Горькие туманы Атлантики | страница 10



Погрузившись в воспоминания, Лухманов не заметил, как начал узнавать приметы далекого прошлого… Вон от того мыска тянулись поперек фиорда боновые заграждения, прикрывавшие с моря рейд. Во время отлива у бонов скапливались груды объедков и мусора, выброшенных с судов, и потому здесь всегда собиралось множество чаек. Вон там причальный пирс для шлюпок и катеров — от него сохранилось лишь несколько почерневших свай. А от вешек и рейдовых бакенов следа не осталось… Создавалось впечатление, что после войны фиорд обезлюдел, одичал и заглох, — Лухманов не мог уловить в нем ни единого признака жизни. Неужели бывают края, которые оживляет только война?
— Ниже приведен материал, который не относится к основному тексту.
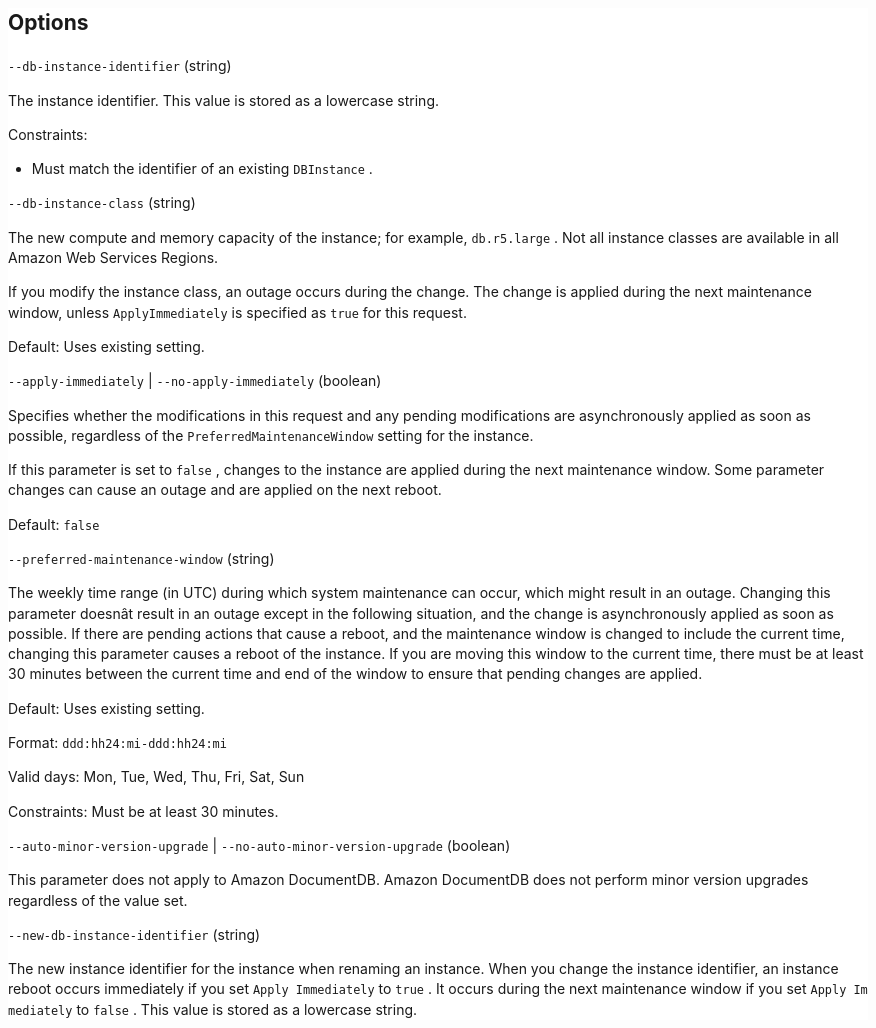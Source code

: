 ## Options

`--db-instance-identifier` (string)

The instance identifier. This value is stored as a lowercase string.

Constraints:

- Must match the identifier of an existing `DBInstance` .

`--db-instance-class` (string)

The new compute and memory capacity of the instance; for example, `db.r5.large` . Not all instance classes are available in all Amazon Web Services Regions.

If you modify the instance class, an outage occurs during the change. The change is applied during the next maintenance window, unless `ApplyImmediately` is specified as `true` for this request.

Default: Uses existing setting.

`--apply-immediately` | `--no-apply-immediately` (boolean)

Specifies whether the modifications in this request and any pending modifications are asynchronously applied as soon as possible, regardless of the `PreferredMaintenanceWindow` setting for the instance.

If this parameter is set to `false` , changes to the instance are applied during the next maintenance window. Some parameter changes can cause an outage and are applied on the next reboot.

Default: `false`

`--preferred-maintenance-window` (string)

The weekly time range (in UTC) during which system maintenance can occur, which might result in an outage. Changing this parameter doesnât result in an outage except in the following situation, and the change is asynchronously applied as soon as possible. If there are pending actions that cause a reboot, and the maintenance window is changed to include the current time, changing this parameter causes a reboot of the instance. If you are moving this window to the current time, there must be at least 30 minutes between the current time and end of the window to ensure that pending changes are applied.

Default: Uses existing setting.

Format: `ddd:hh24:mi-ddd:hh24:mi`

Valid days: Mon, Tue, Wed, Thu, Fri, Sat, Sun

Constraints: Must be at least 30 minutes.

`--auto-minor-version-upgrade` | `--no-auto-minor-version-upgrade` (boolean)

This parameter does not apply to Amazon DocumentDB. Amazon DocumentDB does not perform minor version upgrades regardless of the value set.

`--new-db-instance-identifier` (string)

The new instance identifier for the instance when renaming an instance. When you change the instance identifier, an instance reboot occurs immediately if you set `Apply Immediately` to `true` . It occurs during the next maintenance window if you set `Apply Immediately` to `false` . This value is stored as a lowercase string.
Или извечный закон забвения ускорил свой бег и стирает с лица земли приметы событий и катаклизмов не только древних, тысячелетних, но и недавних, еще не остывших в памяти поколения? У земли короче память, чем у людей: раны ее заживают быстрее. Впрочем, и люди забывчивы: ненависть и любовь, радости и страдания по наследству, как внешние признаки, не передашь. Для тех, чей возраст не превышает четверти века, вторая мировая война — такая же абстракция, как и древний Египет: сухие странички из учебника истории. И запустение Хвал-фиорда, его окрестностей, наверное, вполне устраивает исландских рыбаков и фермеров-скотоводов. Многие из них не могут представить залив иным, как и мы порою не в силах поверить, что на месте пустыни шумели когда-то цветущие города. Люди в большинстве своем воспринимают мир как он есть и искренне убеждены, что мир таковым и был от начала века. Это мешает им часто по достоинству оценить свершения предшественников, равно как и трезво определить свое назначение в жизни. Извечность и незыблемость мира — самая неблагодарная иллюзия, какую внушил себе человек.

«Прошлое надо знать, — думалось Лухманову. — Чтобы жители Акранеса, радуясь мирным дням, гордились не только предками-викингами, открывшими Америку еще до Колумба, но и произносили бы с уважением имена капитана Гривса и лейтенанта Мартэна, боцмана Бандуры и стармеха Синицына. Жаль, что никто не догадался поставить здесь памятник-обелиск в память о минувшей войне. Хотя бы вон на том камне…»

В самой глубине фиорда, в расщелине между сопками, показался внезапно маленький поселок, и Лухманов тотчас же узнал его. В этот поселок, как и в Акранес, возвращались после промысла китобои. Быть может, отсюда и произошло название «Хвал-фиорд» — Китовый залив? Зимние волны казались под снежными смерчами такими угрюмыми, что Лухманов не удивился бы, если б увидел внезапно фонтаны морских исполинов. Кто знает, не обитали ли киты здесь сотню лет назад… Во всяком случае, природа сохранила в заливе свою первозданность, нетронутый облик веков… Правда, в поселке с сорок второго прибавилось емкостей для горючего, удлинился пирс для выгрузки танкеров и заправки судов. Но длинные железные бараки, в которых обитали когда-то английские солдаты, сохранились, и Лухманов обрадовался им, как старым знакомцам.